The Supreme Court on Monday let a ban on unsolicited robocalls to cell phones stand, handing defeats to both political consultants and the debt collection industry.

A case brought by the American Association of Political Consultants argued that a sweeping ban on robocalls to cell phones, put in place by the Telephone Consumer Protection Act of 1991, was unconstitutional because of a carve-out added in 2015 that allowed for calls made to collect on a debt owed to or backed by the federal government.

The consultants argued that the carveout created a content-based restriction on speech, and the entire robocall ban should be tossed out because of it.

The Supreme Court rejected that argument, deciding that while the debt carveout was unconstitutional, the ban itself was not. The highest court in the nation severed the debt carveout but left the ban intact, meaning that neither political consultants nor debt collectors can make unsolicited robocalls to Americans’ cellphones.

“Americans passionately disagree about many things. But they are largely united in their disdain for robocalls,” Supreme Court Justice Brett Kavanuagh wrote in the court’s decision.

The court’s final ruling brought a complicated mix of justices together. Six justices agreed that the carveout was an impermissible content-based restriction, while seven agreed that the remedy should be severing the carveout for debt collectors instead of tossing out the entire ban. Only two justices, Neil Gorsuch and Clarence Thomas, would've voted to strike down the entire robocall ban.

Kavanaugh’s majority opinion left little room for an argument on if there was a content-based restriction on speech in the ban, due to the carveout for debt collectors.

“A robocall that says, ‘Please pay your government debt’ is legal. A robocall that says, ‘Please donate to our political campaign’ is illegal,” the newest Supreme Court justice wrote. “That is about as content-based as it gets.”
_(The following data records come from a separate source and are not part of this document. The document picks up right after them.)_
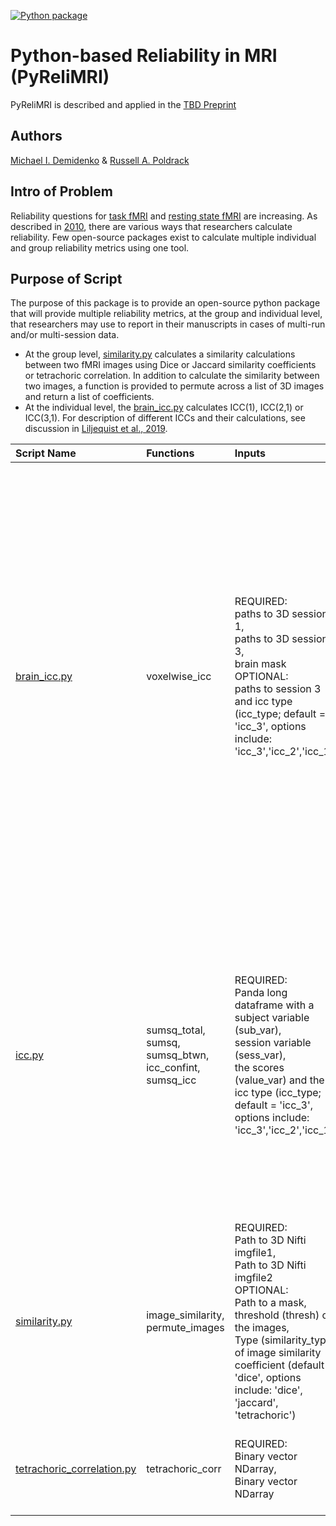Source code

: [![Python package](https://github.com/demidenm/PyReliMRI/actions/workflows/python-package-conda.yml/badge.svg)](https://github.com/demidenm/PyReliMRI/actions/workflows/python-package-conda.yml)

# Python-based Reliability in MRI (PyReliMRI)

PyReliMRI is described and applied in the [TBD Preprint](https://www.doi.org)

## Authors

[Michael I. Demidenko](https://orcid.org/0000-0001-9270-0124) & [Russell A. Poldrack](https://orcid.org/0000-0001-6755-0259)

## Intro of Problem

Reliability questions for [task fMRI](https://https://www.doi.org/10.1177/0956797620916786) and [resting state fMRI](https://www.doi.org/10.1016/j.neuroimage.2019.116157) are increasing. As described in [2010](https://www.doi.org/10.1111/j.1749-6632.2010.05446.x), there are various ways that researchers calculate reliability. Few open-source packages exist to calculate multiple individual and group reliability metrics using one tool.

## Purpose of Script

The purpose of this package is to provide an open-source python package that will provide multiple reliability metrics, at the group and individual level, that researchers may use to report in their manuscripts in cases of multi-run and/or multi-session data.
 - At the group level, [similarity.py](/imgreliability/similarity.py) calculates a similarity calculations between two fMRI images using Dice or Jaccard similarity coefficients or tetrachoric correlation. In addition to calculate the similarity between two images, a function is provided to permute across a list of 3D images and return a list of coefficients.
 - At the individual level, the [brain_icc.py](/imgreliability/brain_icc.py) calculates ICC(1), ICC(2,1) or ICC(3,1). For description of different ICCs and their calculations, see discussion in [Liljequist et al., 2019](https://www.doi.org/10.1371/journal.pone.0219854).


| **Script Name** | **Functions** | **Inputs**                                                                                                                                                                                                                                                                                               | **Purpose**                                                                                                                                                                                                                                                                                                       |
| :-------------- | :----------- |:---------------------------------------------------------------------------------------------------------------------------------------------------------------------------------------------------------------------------------------------------------------------------------------------------------|:------------------------------------------------------------------------------------------------------------------------------------------------------------------------------------------------------------------------------------------------------------------------------------------------------------------|
| [brain_icc.py](/imgreliability/brain_icc.py) | voxelwise_icc | REQUIRED:<br>paths to 3D session 1,<br>paths to 3D session 3,<br>brain mask<br>OPTIONAL:<br>paths to session 3 and icc type (icc_type; default = 'icc_3', options include: 'icc_3','icc_2','icc_1')                                                                                                      | Calculate the intraclass correlation (e.g., ICC(1), ICC(2,1), or ICC(3,1) for 3D volumes across 1+ sessions, returning five 3D volumes reflecting the ICC estimate, the 95% lowerbound for ICC estimate, 95% upperbound for ICC estimate, mean squared error between subjects, mean squared error within subjects |
| [icc.py](/imgreliability/icc.py) | sumsq_total,<br>sumsq,<br>sumsq_btwn,<br>icc_confint,<br>sumsq_icc | REQUIRED:<br>Panda long dataframe with a subject variable (sub_var),<br>session variable (sess_var),<br>the scores (value_var) and the icc type (icc_type; default = 'icc_3', options include: 'icc_3','icc_2','icc_1')                                                                                  | Calculates sum of squares total, error, within and between to return an ICC estimate (e.g., ICC(1), ICC(2,1), or ICC(3,1), 95% lowerbound and 95% upperbound for ICC, mean between subject variance and mean within-subject variance                                                                                                                  |
| [similarity.py](/imgreliability/similarity.py) | image_similarity,<br>permute_images | REQUIRED:<br>Path to 3D Nifti imgfile1,<br>Path to 3D Nifti imgfile2 <br>OPTIONAL:<br>Path to a mask,<br>threshold (thresh) on the images,<br>Type (similarity_type) of image similarity coefficient (default = 'dice', options include: 'dice', 'jaccard', 'tetrachoric')                               | Calculate the similarity between two images. Permute multiple images to calculate similarity coefficient between all possible image pairs.                                                                                                                                                                        |
| [tetrachoric_correlation.py](/imgreliability/tetrachoric_correlation.py) | tetrachoric_corr | REQUIRED:<br>Binary vector NDarray,<br>Binary vector NDarray                                                                                                                                                                                                                                             | Calculate the tetrachoric correlation between two binary vectors.                                                                                                                                                                                                                                                 |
The court’s decision to sever the debt-collection carveout, as opposed to striking down the entirety of the ban, can also serve as a hint for future decisions that challenge the constitutionality of a particular provision in a law as a means to throwing out the entire law.

“Put in common parlance, the tail (one unconstitutional provision) does not wag the dog (the rest of the codified statute or the Act as passed by Congress),” Kavanaugh wrote. “Constitutional litigation is not a game of gotcha against Congress, where litigants can ride a discrete constitutional flaw in a statute to take down the whole, otherwise constitutional statute.”

The TCPA allows for harsh penalties for entities that break the robocall ban, allowing private parties to sue for up to $1,500 per violation.